Plus tard, Mani est revenue de la cuisine. Moyennant une pièce, elle avait obtenu un pot d’eau chaude dans lequel trempaient des feuilles de thym. «Bois, ça va te guérir.»
Le breuvage était bouillant et amer, mais Giribala a pu s’allonger sur la natte, à côté d’Ananta. Elle s’est endormie presque aussitôt, comme s’il y avait des mois et des années qu’elle n’avait pas dormi.
Le 2, à l’aube
Levé vers six heures, au moment où le jour se rompt au-dessus du piton. Je passe mes nuits à l’entrée de la hutte, à l’abri de la tente. Sur Gabriel, il n’y a pour ainsi dire pas de moustiques, grâce aux alizés qui soufflent en permanence sur le lagon, et à cause de la rareté de l’eau et de la végétation. Les nuits sont aussi plus fraîches que sur Plate, presque froides, d’un froid de désert Ici mes accès de fièvre ont cessé. Je dors d’un sommeil profond, réparateur. Mon lit se compose d’une simple toile dans laquelle je m’enroule, et d’une pierre pour la tête. Mais ce n’est pas l’inconfort qui nous tourmente à Gabriel, c’est la faim. Nous avons en tout et pour tout la ration minimale octroyée par Shaik Hussein, par personne deux mesures de riz de Saigon, une de farine de maïs, un quart de dol, un peu de mantèque. Jacques a emporté ses boîtes de thé et ses pains de savon, qu’il utilise avec parcimonie. Nous cuisinons à tour de rôle sur un foyer rudimentaire, avec comme seul combustible des brindilles et le bois flotté que je récolte sur la plage, et qui brûle avec une mauvaise fumée verte. Murriamah cuisine dans l’autre campement, et le matin, malgré l’isolement et la pénurie, je sens une odeur de civilisation qui arrive jusqu’à nous. Dès que j’ai fini le seul repas de la journée, je vais jusqu’au-dessus du lagon, pour regarder Plate, la longue pointe qui court jusqu’au Diamant. Attendre Suryavati.

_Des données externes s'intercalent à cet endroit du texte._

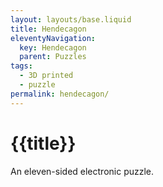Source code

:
 ```yaml
---
layout: layouts/base.liquid
title: Hendecagon
eleventyNavigation:
  key: Hendecagon
  parent: Puzzles
tags:
  - 3D printed
  - puzzle
permalink: hendecagon/
---
```

# {{title}}

An eleven-sided electronic puzzle.
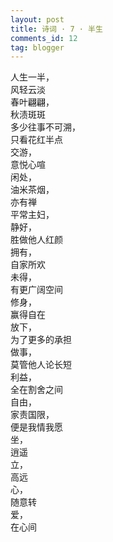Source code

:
 ```yaml
---
layout: post
title: 诗词 · 7 · 半生
comments_id: 12
tag: blogger
---
```


人生一半，<br />
风轻云淡<br />
春叶翩翩，<br />
秋渍斑斑<br />
多少往事不可溯，<br />
只看花红半点<br />
交游，<br />
意悦心喧<br />
闲处，<br />
油米茶烟，<br />
亦有禅<br />
平常主妇，<br />
静好，<br />
胜做他人红颜<br />
拥有，<br />
自家所欢<br />
未得，<br />
有更广阔空间<br />
修身，<br />
赢得自在<br />
放下，<br />
为了更多的承担<br />
做事，<br />
莫管他人论长短<br />
利益，<br />
全在割舍之间<br />
自由，<br />
家责国限，<br />
便是我情我愿<br />
坐，<br />
逍遥<br />
立，<br />
高远<br />
心，<br />
随意转<br />
爱，<br />
在心间
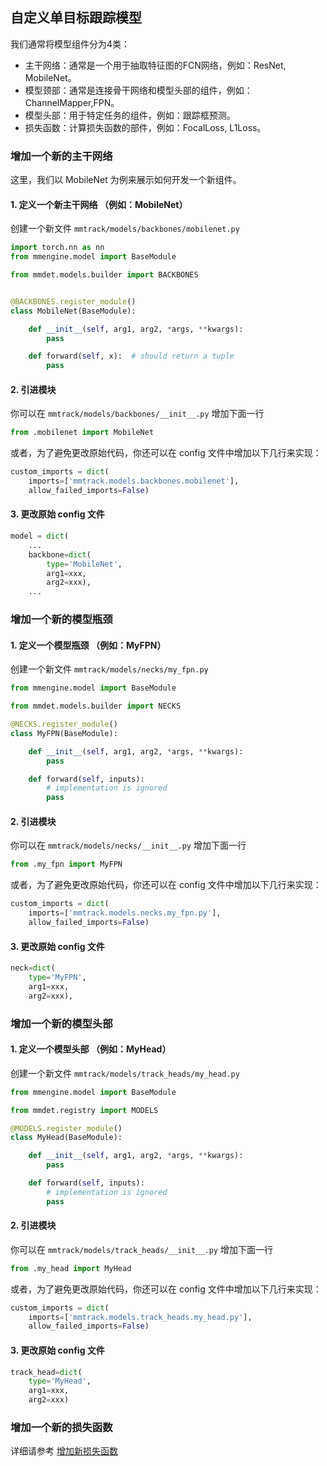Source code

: ## 自定义单目标跟踪模型

我们通常将模型组件分为4类：

- 主干网络：通常是一个用于抽取特征图的FCN网络，例如：ResNet, MobileNet。
- 模型颈部：通常是连接骨干网络和模型头部的组件，例如：ChannelMapper,FPN。
- 模型头部：用于特定任务的组件，例如：跟踪框预测。
- 损失函数：计算损失函数的部件，例如：FocalLoss, L1Loss。

### 增加一个新的主干网络

这里，我们以 MobileNet 为例来展示如何开发一个新组件。

#### 1. 定义一个新主干网络 （例如：MobileNet）

创建一个新文件 `mmtrack/models/backbones/mobilenet.py`

```python
import torch.nn as nn
from mmengine.model import BaseModule

from mmdet.models.builder import BACKBONES


@BACKBONES.register_module()
class MobileNet(BaseModule):

    def __init__(self, arg1, arg2, *args, **kwargs):
        pass

    def forward(self, x):  # should return a tuple
        pass
```

#### 2. 引进模块

你可以在 `mmtrack/models/backbones/__init__.py` 增加下面一行

```python
from .mobilenet import MobileNet
```

或者，为了避免更改原始代码，你还可以在 config 文件中增加以下几行来实现：

```python
custom_imports = dict(
    imports=['mmtrack.models.backbones.mobilenet'],
    allow_failed_imports=False)
```

#### 3. 更改原始 config 文件

```python
model = dict(
    ...
    backbone=dict(
        type='MobileNet',
        arg1=xxx,
        arg2=xxx),
    ...
```

### 增加一个新的模型瓶颈

#### 1. 定义一个模型瓶颈 （例如：MyFPN）

创建一个新文件 `mmtrack/models/necks/my_fpn.py`

```python
from mmengine.model import BaseModule

from mmdet.models.builder import NECKS

@NECKS.register_module()
class MyFPN(BaseModule):

    def __init__(self, arg1, arg2, *args, **kwargs):
        pass

    def forward(self, inputs):
        # implementation is ignored
        pass
```

#### 2. 引进模块

你可以在 `mmtrack/models/necks/__init__.py` 增加下面一行

```python
from .my_fpn import MyFPN
```

或者，为了避免更改原始代码，你还可以在 config 文件中增加以下几行来实现：

```python
custom_imports = dict(
    imports=['mmtrack.models.necks.my_fpn.py'],
    allow_failed_imports=False)
```

#### 3. 更改原始 config 文件

```python
neck=dict(
    type='MyFPN',
    arg1=xxx,
    arg2=xxx),
```

### 增加一个新的模型头部

#### 1. 定义一个模型头部 （例如：MyHead）

创建一个新文件 `mmtrack/models/track_heads/my_head.py`

```python
from mmengine.model import BaseModule

from mmdet.registry import MODELS

@MODELS.register_module()
class MyHead(BaseModule):

    def __init__(self, arg1, arg2, *args, **kwargs):
        pass

    def forward(self, inputs):
        # implementation is ignored
        pass
```

#### 2. 引进模块

你可以在 `mmtrack/models/track_heads/__init__.py` 增加下面一行

```python
from .my_head import MyHead
```

或者，为了避免更改原始代码，你还可以在 config 文件中增加以下几行来实现：

```python
custom_imports = dict(
    imports=['mmtrack.models.track_heads.my_head.py'],
    allow_failed_imports=False)
```

#### 3. 更改原始 config 文件

```python
track_head=dict(
    type='MyHead',
    arg1=xxx,
    arg2=xxx)
```

### 增加一个新的损失函数

详细请参考 [增加新损失函数](https://mmtracking.readthedocs.io/zh_CN/latest/tutorials/customize_mot_model.html#add-a-new-loss)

Le ciel est lavé par le vent, le soleil brûle dès qu’il a dépassé l’horizon. Sur la rive nord, on est devant la mer ouverte, d’un bleu presque noir, tachée d’écume. Tout est calme ici, il n’y a pas d’autre mouvement que les vagues lentes, et, de temps à autre, le passage des pailles-en-queue qui nous surveillent, avec leurs caquètements de crécelle.